**INSTRUCTIONS TO FOLLOW**
The data follows this line. Copy verbatim the line with "- Face Detection: [**MediaPipe" and each line after it to the end.

**INFORMATION SUPPLIED**

[Start of section]

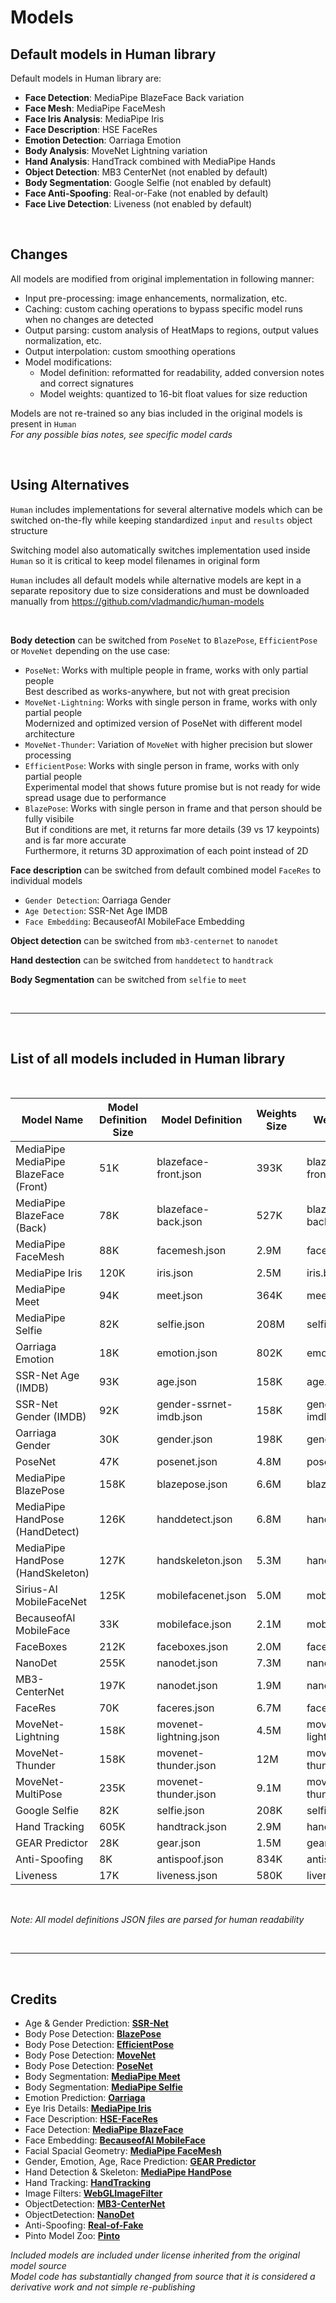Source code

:# Models

## Default models in Human library

Default models in Human library are:

- **Face Detection**: MediaPipe BlazeFace Back variation
- **Face Mesh**: MediaPipe FaceMesh
- **Face Iris Analysis**: MediaPipe Iris
- **Face Description**: HSE FaceRes
- **Emotion Detection**: Oarriaga Emotion
- **Body Analysis**: MoveNet Lightning variation
- **Hand Analysis**: HandTrack combined with MediaPipe Hands
- **Object Detection**: MB3 CenterNet (not enabled by default)
- **Body Segmentation**: Google Selfie (not enabled by default)
- **Face Anti-Spoofing**: Real-or-Fake (not enabled by default)
- **Face Live Detection**: Liveness (not enabled by default)

<br>

## Changes

All models are modified from original implementation in following manner:

- Input pre-processing: image enhancements, normalization, etc.
- Caching: custom caching operations to bypass specific model runs when no changes are detected
- Output parsing: custom analysis of HeatMaps to regions, output values normalization, etc.
- Output interpolation: custom smoothing operations
- Model modifications:
  - Model definition: reformatted for readability, added conversion notes and correct signatures
  - Model weights: quantized to 16-bit float values for size reduction

Models are not re-trained so any bias included in the original models is present in `Human`  
*For any possible bias notes, see specific model cards*  

<br>

## Using Alternatives

`Human` includes implementations for several alternative models which can be switched on-the-fly while keeping standardized `input` and `results` object structure

Switching model also automatically switches implementation used inside `Human` so it is critical to keep model filenames in original form  

`Human` includes all default models while alternative models are kept in a separate repository due to size considerations and must be downloaded manually from <https://github.com/vladmandic/human-models>

<br>

**Body detection** can be switched from `PoseNet` to `BlazePose`, `EfficientPose` or `MoveNet` depending on the use case:

- `PoseNet`: Works with multiple people in frame, works with only partial people  
  Best described as works-anywhere, but not with great precision
- `MoveNet-Lightning`: Works with single person in frame, works with only partial people  
  Modernized and optimized version of PoseNet with different model architecture
- `MoveNet-Thunder`: Variation of `MoveNet` with higher precision but slower processing
- `EfficientPose`: Works with single person in frame, works with only partial people  
  Experimental model that shows future promise but is not ready for wide spread usage due to performance
- `BlazePose`: Works with single person in frame and that person should be fully visibile  
  But if conditions are met, it returns far more details (39 vs 17 keypoints) and is far more accurate  
  Furthermore, it returns 3D approximation of each point instead of 2D

**Face description** can be switched from default combined model `FaceRes` to individual models

- `Gender Detection`: Oarriaga Gender
- `Age Detection`: SSR-Net Age IMDB
- `Face Embedding`: BecauseofAI MobileFace Embedding

**Object detection** can be switched from `mb3-centernet` to `nanodet`

**Hand destection** can be switched from `handdetect` to `handtrack`

**Body Segmentation** can be switched from `selfie` to `meet`

<br><hr><br>

## List of all models included in Human library

<br>

| Model Name | Model Definition Size | Model Definition | Weights Size | Weights Name | Num Tensors |
| ---------- | --------------------- | ---------------- | ------------ | ------------ | ----------- |
| MediaPipe MediaPipe BlazeFace (Front) |  51K | blazeface-front.json | 393K | blazeface-front.bin | 73 |
| MediaPipe BlazeFace (Back) |  78K | blazeface-back.json | 527K | blazeface-back.bin | 112 |
| MediaPipe FaceMesh |  88K | facemesh.json | 2.9M | facemesh.bin | 118 |
| MediaPipe Iris | 120K | iris.json | 2.5M | iris.bin | 191 |
| MediaPipe Meet | 94K | meet.json | 364K | meet.bin | 163 |
| MediaPipe Selfie | 82K | selfie.json | 208M | selfie.bin | 136 |
| Oarriaga Emotion |  18K | emotion.json | 802K | emotion.bin | 23 |
| SSR-Net Age (IMDB) |  93K | age.json | 158K | age.bin | 158 |
| SSR-Net Gender (IMDB) |  92K | gender-ssrnet-imdb.json | 158K | gender-ssrnet-imdb.bin | 157 |
| Oarriaga Gender |  30K | gender.json | 198K | gender.bin | 39 |
| PoseNet |  47K | posenet.json | 4.8M | posenet.bin | 62 |
| MediaPipe BlazePose | 158K | blazepose.json | 6.6M | blazepose.bin | 225 |
| MediaPipe HandPose (HandDetect) | 126K | handdetect.json | 6.8M | handdetect.bin | 152 |
| MediaPipe HandPose (HandSkeleton) | 127K | handskeleton.json | 5.3M | handskeleton.bin | 145 |
| Sirius-AI MobileFaceNet | 125K | mobilefacenet.json | 5.0M | mobilefacenet.bin | 139 |
| BecauseofAI MobileFace | 33K | mobileface.json | 2.1M | mobileface.bin | 75 |
| FaceBoxes | 212K | faceboxes.json | 2.0M | faceboxes.bin | N/A |
| NanoDet | 255K | nanodet.json | 7.3M | nanodet.bin | 229 |
| MB3-CenterNet | 197K | nanodet.json | 1.9M | nanodet.bin | 267 |
| FaceRes | 70K | faceres.json | 6.7M | faceres.bin | 524 |
| MoveNet-Lightning | 158K | movenet-lightning.json | 4.5M | movenet-lightning.bin | 180 |
| MoveNet-Thunder | 158K | movenet-thunder.json | 12M | movenet-thunder.bin | 178 |
| MoveNet-MultiPose | 235K | movenet-thunder.json | 9.1M | movenet-thunder.bin | 303 |
| Google Selfie | 82K | selfie.json | 208K | selfie.bin | 136 |
| Hand Tracking | 605K | handtrack.json | 2.9M | handtrack.bin | 619 |
| GEAR Predictor | 28K | gear.json | 1.5M | gear.bin | 25 |
| Anti-Spoofing | 8K | antispoof.json | 834K | antispoof.bin | 11 |
| Liveness | 17K | liveness.json | 580K | liveness.bin | 23 |

<br>

*Note: All model definitions JSON files are parsed for human readability*

<br><hr><br>

## Credits

- Age & Gender Prediction: [**SSR-Net**](https://github.com/shamangary/SSR-Net)
- Body Pose Detection: [**BlazePose**](https://drive.google.com/file/d/10IU-DRP2ioSNjKFdiGbmmQX81xAYj88s/view)
- Body Pose Detection: [**EfficientPose**](https://github.com/daniegr/EfficientPose)
- Body Pose Detection: [**MoveNet**](https://blog.tensorflow.org/2021/05/next-generation-pose-detection-with-movenet-and-tensorflowjs.html)
- Body Pose Detection: [**PoseNet**](https://medium.com/tensorflow/real-time-human-pose-estimation-in-the-browser-with-tensorflow-js-7dd0bc881cd5)
- Body Segmentation: [**MediaPipe Meet**](https://drive.google.com/file/d/1lnP1bRi9CSqQQXUHa13159vLELYDgDu0/preview)
- Body Segmentation: [**MediaPipe Selfie**](https://drive.google.com/file/d/1dCfozqknMa068vVsO2j_1FgZkW_e3VWv/preview)
- Emotion Prediction: [**Oarriaga**](https://github.com/oarriaga/face_classification)
- Eye Iris Details: [**MediaPipe Iris**](https://drive.google.com/file/d/1bsWbokp9AklH2ANjCfmjqEzzxO1CNbMu/view)
- Face Description: [**HSE-FaceRes**](https://github.com/HSE-asavchenko/HSE_FaceRec_tf)
- Face Detection: [**MediaPipe BlazeFace**](https://drive.google.com/file/d/1f39lSzU5Oq-j_OXgS67KfN5wNsoeAZ4V/view)
- Face Embedding: [**BecauseofAI MobileFace**](https://github.com/becauseofAI/MobileFace)
- Facial Spacial Geometry: [**MediaPipe FaceMesh**](https://drive.google.com/file/d/1VFC_wIpw4O7xBOiTgUldl79d9LA-LsnA/view)
- Gender, Emotion, Age, Race Prediction: [**GEAR Predictor**](https://github.com/Udolf15/GEAR-Predictor)
- Hand Detection & Skeleton: [**MediaPipe HandPose**](https://drive.google.com/file/d/1sv4sSb9BSNVZhLzxXJ0jBv9DqD-4jnAz/view)
- Hand Tracking: [**HandTracking**](https://github.com/victordibia/handtracking)
- Image Filters: [**WebGLImageFilter**](https://github.com/phoboslab/WebGLImageFilter)
- ObjectDetection: [**MB3-CenterNet**](https://github.com/610265158/mobilenetv3_centernet)
- ObjectDetection: [**NanoDet**](https://github.com/RangiLyu/nanodet)
- Anti-Spoofing: [**Real-of-Fake**](https://www.kaggle.com/anku420/fake-face-detection)
- Pinto Model Zoo: [**Pinto**](https://github.com/PINTO0309/PINTO_model_zoo)

*Included models are included under license inherited from the original model source*  
*Model code has substantially changed from source that it is considered a derivative work and not simple re-publishing*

[End of section]

**TASK RESPONSE**
- Face Detection: [**MediaPipe BlazeFace**](https://drive.google.com/file/d/1f39lSzU5Oq-j_OXgS67KfN5wNsoeAZ4V/view)
- Face Embedding: [**BecauseofAI MobileFace**](https://github.com/becauseofAI/MobileFace)
- Facial Spacial Geometry: [**MediaPipe FaceMesh**](https://drive.google.com/file/d/1VFC_wIpw4O7xBOiTgUldl79d9LA-LsnA/view)
- Gender, Emotion, Age, Race Prediction: [**GEAR Predictor**](https://github.com/Udolf15/GEAR-Predictor)
- Hand Detection & Skeleton: [**MediaPipe HandPose**](https://drive.google.com/file/d/1sv4sSb9BSNVZhLzxXJ0jBv9DqD-4jnAz/view)
- Hand Tracking: [**HandTracking**](https://github.com/victordibia/handtracking)
- Image Filters: [**WebGLImageFilter**](https://github.com/phoboslab/WebGLImageFilter)
- ObjectDetection: [**MB3-CenterNet**](https://github.com/610265158/mobilenetv3_centernet)
- ObjectDetection: [**NanoDet**](https://github.com/RangiLyu/nanodet)
- Anti-Spoofing: [**Real-of-Fake**](https://www.kaggle.com/anku420/fake-face-detection)
- Pinto Model Zoo: [**Pinto**](https://github.com/PINTO0309/PINTO_model_zoo)

*Included models are included under license inherited from the original model source*  
*Model code has substantially changed from source that it is considered a derivative work and not simple re-publishing*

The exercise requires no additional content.